体験談や未確認の話を見たときは、そのまま信じるより、確認項目に変えると使いやすい。

  • 「物価が高い」なら、自分がよく買う食品と日用品の価格を見る
  • 「仕事が少ない」なら、自分ができる職種の求人件数と条件を見る
  • 「家が見つかりにくい」なら、不動産会社に時期と空き状況を聞く
  • 「車が必要」なら、住まい候補から職場とスーパーまでの距離を見る
  • 「暑さがきつい」なら、湿度・風通し・エアコン代・洗濯環境を見る

体験談やSNSの話を全部消すことはできない。だから、判断の中心に置きすぎない。確認漏れを見つけるメモくらいにしておくと、少し扱いやすくなる。

私は移住前、情報収集をかなり軽く見ていた。観光情報を少し見て、友人の話を聞いて、何とかなるだろうと思っていた。何とかなる部分もあったが、何ともならない部分も普通にあった。

暑さや湿度は、旅行中の「南国らしさ」だけでは済まない。洗濯物、体力、睡眠、外出の時間帯に関わる。地域の風習や人との距離感も、旅行では見えにくい。島の大きさも、車なしで動いてみると見え方が変わる。

だから、石垣島移住を考えるなら、情報を増やす前に、情報ごとの扱い方と確認先を変えたほうがいい。観光情報は雰囲気を見る。公式情報は制度や窓口を見る。事業者情報は仕事・住まい・生活費を確認する。体験談やSNSの話は確認項目を拾う。未確認の話や噂に近い情報は、信じる前に自分の条件へ置き換える。

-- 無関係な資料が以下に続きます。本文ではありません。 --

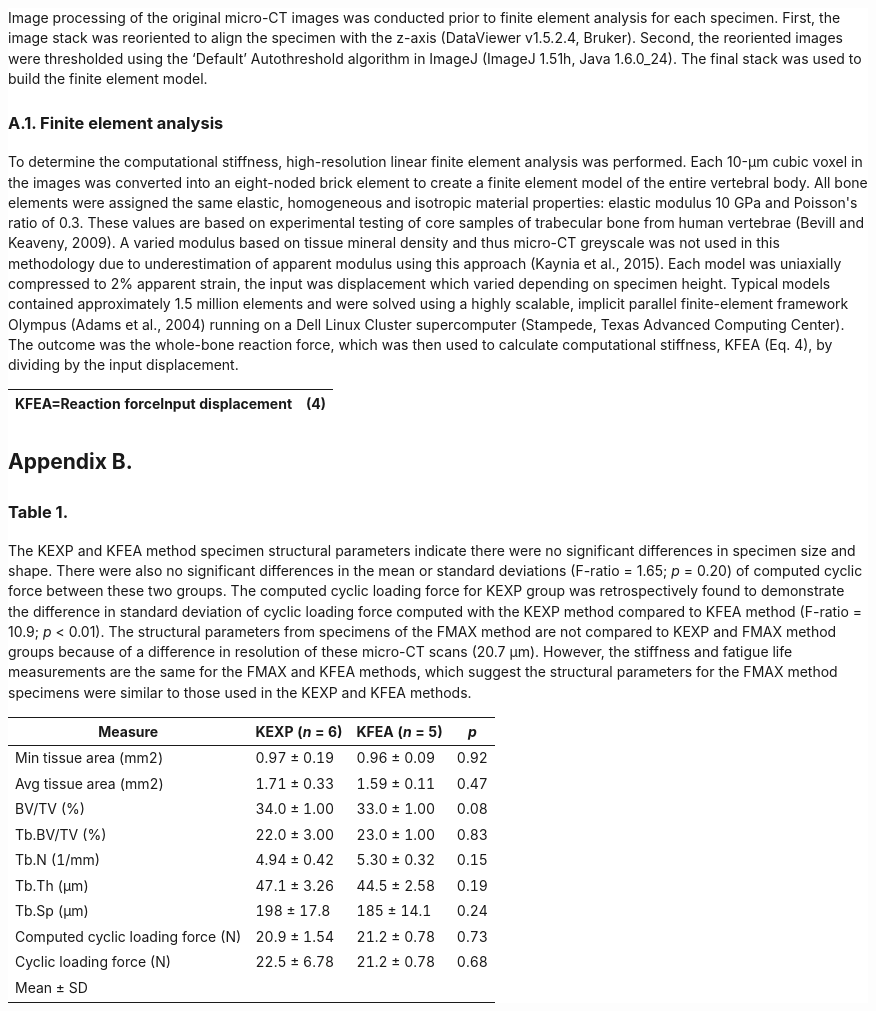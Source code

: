 Image processing of the original micro-CT images was conducted prior to finite
element analysis for each specimen. First, the image stack was reoriented to
align the specimen with the z-axis (DataViewer v1.5.2.4, Bruker). Second, the
reoriented images were thresholded using the ‘Default’ Autothreshold algorithm
in ImageJ (ImageJ 1.51h, Java 1.6.0_24). The final stack was used to build the
finite element model.

### A.1. Finite element analysis

To determine the computational stiffness, high-resolution linear finite
element analysis was performed. Each 10-μm cubic voxel in the images was
converted into an eight-noded brick element to create a finite element model
of the entire vertebral body. All bone elements were assigned the same
elastic, homogeneous and isotropic material properties: elastic modulus 10 GPa
and Poisson's ratio of 0.3. These values are based on experimental testing of
core samples of trabecular bone from human vertebrae (Bevill and Keaveny,
2009). A varied modulus based on tissue mineral density and thus micro-CT
greyscale was not used in this methodology due to underestimation of apparent
modulus using this approach (Kaynia et al., 2015). Each model was uniaxially
compressed to 2% apparent strain, the input was displacement which varied
depending on specimen height. Typical models contained approximately 1.5
million elements and were solved using a highly scalable, implicit parallel
finite-element framework Olympus (Adams et al., 2004) running on a Dell Linux
Cluster supercomputer (Stampede, Texas Advanced Computing Center). The outcome
was the whole-bone reaction force, which was then used to calculate
computational stiffness, KFEA (Eq. 4), by dividing by the input displacement.

KFEA=Reaction forceInput displacement | (4)  
---|---  
  
## Appendix B.

### Table 1.

The KEXP and KFEA method specimen structural parameters indicate there were no
significant differences in specimen size and shape. There were also no
significant differences in the mean or standard deviations (F-ratio = 1.65;
_p_ = 0.20) of computed cyclic force between these two groups. The computed
cyclic loading force for KEXP group was retrospectively found to demonstrate
the difference in standard deviation of cyclic loading force computed with the
KEXP method compared to KFEA method (F-ratio = 10.9; _p_ < 0.01). The
structural parameters from specimens of the FMAX method are not compared to
KEXP and FMAX method groups because of a difference in resolution of these
micro-CT scans (20.7 μm). However, the stiffness and fatigue life measurements
are the same for the FMAX and KFEA methods, which suggest the structural
parameters for the FMAX method specimens were similar to those used in the
KEXP and KFEA methods.

Measure | KEXP (_n_ = 6) | KFEA (_n_ = 5) | _p_  
---|---|---|---  
Min tissue area (mm2) | 0.97 ± 0.19 | 0.96 ± 0.09 | 0.92  
Avg tissue area (mm2) | 1.71 ± 0.33 | 1.59 ± 0.11 | 0.47  
BV/TV (%) | 34.0 ± 1.00 | 33.0 ± 1.00 | 0.08  
Tb.BV/TV (%) | 22.0 ± 3.00 | 23.0 ± 1.00 | 0.83  
Tb.N (1/mm) | 4.94 ± 0.42 | 5.30 ± 0.32 | 0.15  
Tb.Th (μm) | 47.1 ± 3.26 | 44.5 ± 2.58 | 0.19  
Tb.Sp (μm) | 198 ± 17.8 | 185 ± 14.1 | 0.24  
Computed cyclic loading force (N) | 20.9 ± 1.54 | 21.2 ± 0.78 | 0.73  
Cyclic loading force (N) | 22.5 ± 6.78 | 21.2 ± 0.78 | 0.68  
Mean ± SD |  |  |   
  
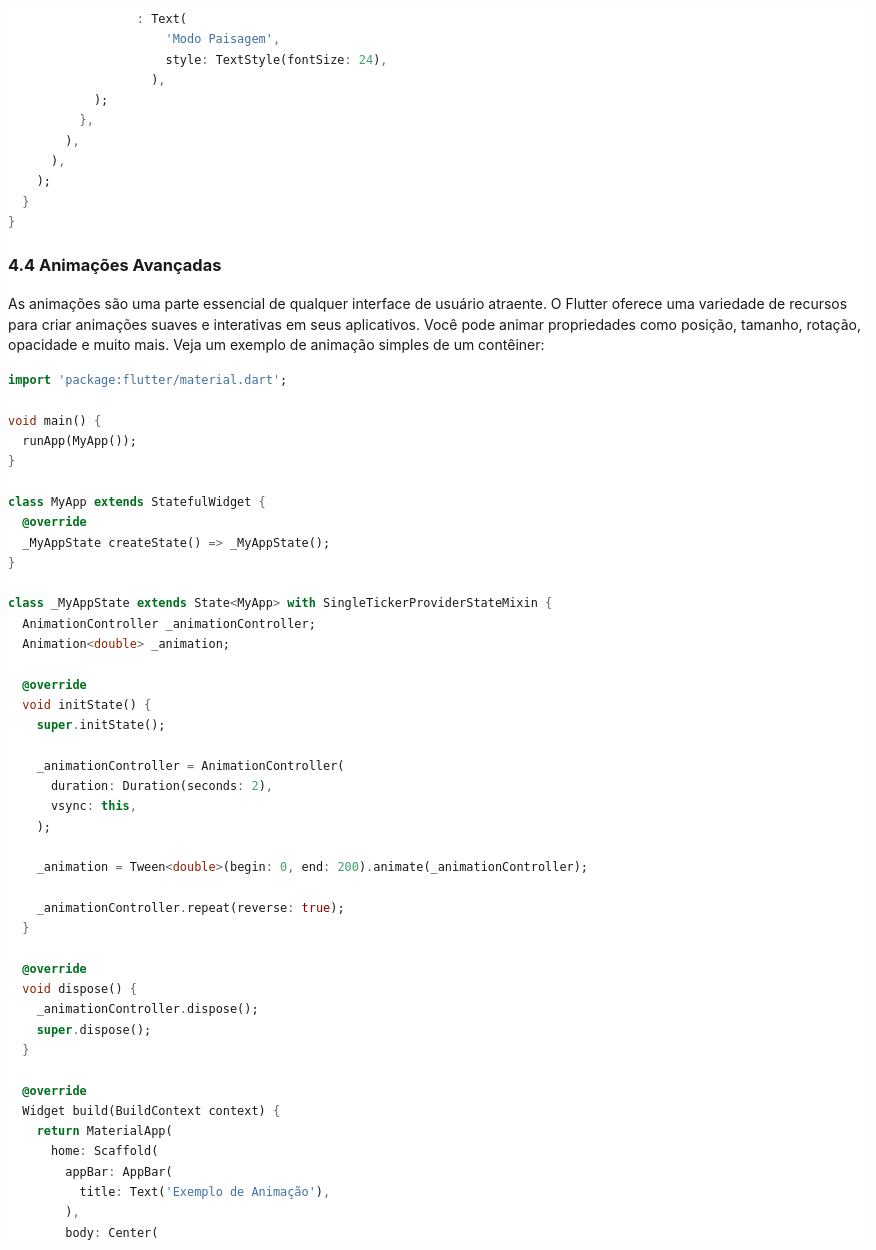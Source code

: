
 ```dart
                  : Text(
                      'Modo Paisagem',
                      style: TextStyle(fontSize: 24),
                    ),
            );
          },
        ),
      ),
    );
  }
}
```

### 4.4 Animações Avançadas

As animações são uma parte essencial de qualquer interface de usuário atraente. O Flutter oferece uma variedade de recursos para criar animações suaves e interativas em seus aplicativos. Você pode animar propriedades como posição, tamanho, rotação, opacidade e muito mais. Veja um exemplo de animação simples de um contêiner:

```dart
import 'package:flutter/material.dart';

void main() {
  runApp(MyApp());
}

class MyApp extends StatefulWidget {
  @override
  _MyAppState createState() => _MyAppState();
}

class _MyAppState extends State<MyApp> with SingleTickerProviderStateMixin {
  AnimationController _animationController;
  Animation<double> _animation;

  @override
  void initState() {
    super.initState();

    _animationController = AnimationController(
      duration: Duration(seconds: 2),
      vsync: this,
    );

    _animation = Tween<double>(begin: 0, end: 200).animate(_animationController);

    _animationController.repeat(reverse: true);
  }

  @override
  void dispose() {
    _animationController.dispose();
    super.dispose();
  }

  @override
  Widget build(BuildContext context) {
    return MaterialApp(
      home: Scaffold(
        appBar: AppBar(
          title: Text('Exemplo de Animação'),
        ),
        body: Center(
```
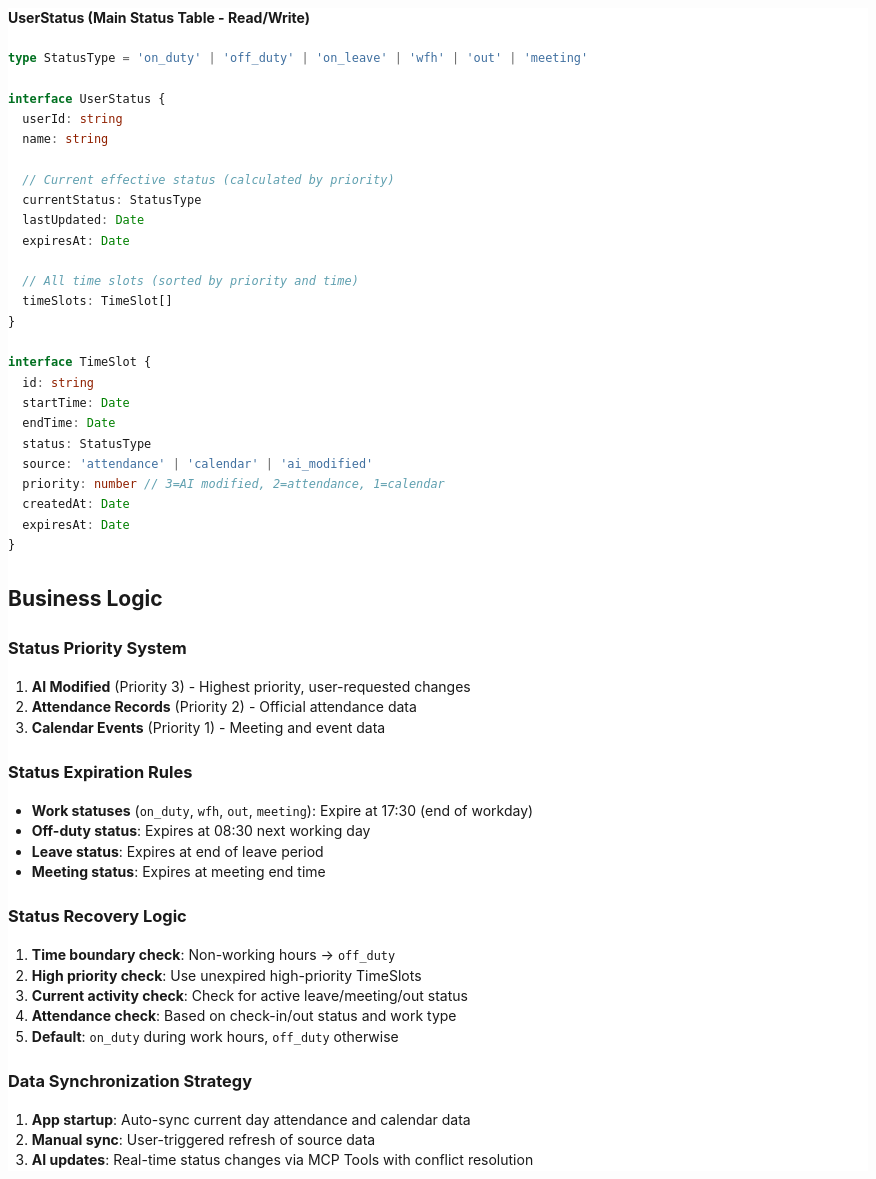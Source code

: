 #### UserStatus (Main Status Table - Read/Write)
```typescript
type StatusType = 'on_duty' | 'off_duty' | 'on_leave' | 'wfh' | 'out' | 'meeting'

interface UserStatus {
  userId: string
  name: string
  
  // Current effective status (calculated by priority)
  currentStatus: StatusType
  lastUpdated: Date
  expiresAt: Date
  
  // All time slots (sorted by priority and time)
  timeSlots: TimeSlot[]
}

interface TimeSlot {
  id: string
  startTime: Date
  endTime: Date
  status: StatusType
  source: 'attendance' | 'calendar' | 'ai_modified'
  priority: number // 3=AI modified, 2=attendance, 1=calendar
  createdAt: Date
  expiresAt: Date
}
```

## Business Logic

### Status Priority System
1. **AI Modified** (Priority 3) - Highest priority, user-requested changes
2. **Attendance Records** (Priority 2) - Official attendance data
3. **Calendar Events** (Priority 1) - Meeting and event data

### Status Expiration Rules
- **Work statuses** (`on_duty`, `wfh`, `out`, `meeting`): Expire at 17:30 (end of workday)
- **Off-duty status**: Expires at 08:30 next working day
- **Leave status**: Expires at end of leave period
- **Meeting status**: Expires at meeting end time

### Status Recovery Logic
1. **Time boundary check**: Non-working hours → `off_duty`
2. **High priority check**: Use unexpired high-priority TimeSlots
3. **Current activity check**: Check for active leave/meeting/out status
4. **Attendance check**: Based on check-in/out status and work type
5. **Default**: `on_duty` during work hours, `off_duty` otherwise

### Data Synchronization Strategy
1. **App startup**: Auto-sync current day attendance and calendar data
2. **Manual sync**: User-triggered refresh of source data
3. **AI updates**: Real-time status changes via MCP Tools with conflict resolution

これだけで、移住の不安が全部消えるわけではない。ただ、何を信じればいいかわからない状態からは少し抜けやすくなる。

次の一歩

次にやるなら、ネット検索をしながらメモ帳を1つ開けば十分だ。タイトルを「石垣島移住で確認する情報」として、次の4つだけ書く。

  • 仕事:求人票で見る条件と、応募前に確認すること
  • 住まい:家賃以外に、不動産会社へ聞くこと
  • 生活費:家賃・食費・通信費・移動費など毎月出るお金
  • 生活動線:スーパー・病院・職場までの距離と移動手段

完了条件は、それぞれ1行ずつ「どこを見るか」「誰に確認するか」を書くこと。まだ問い合わせなくてもいい。まず、情報の確認先が見えれば十分だ。

再開点は、体験談やSNSの話を見て不安になったときにする。そのときは、もう一度このメモに戻って、確認項目に変える。

移住は、夢を消してから考えるものではない。ただ、夢の横に、どの情報を誰に確認するかだけは置いておいたほうがいい。

※本記事は一般的な情報と筆者の体験に基づく。結果や判断の正しさを保証するものではない。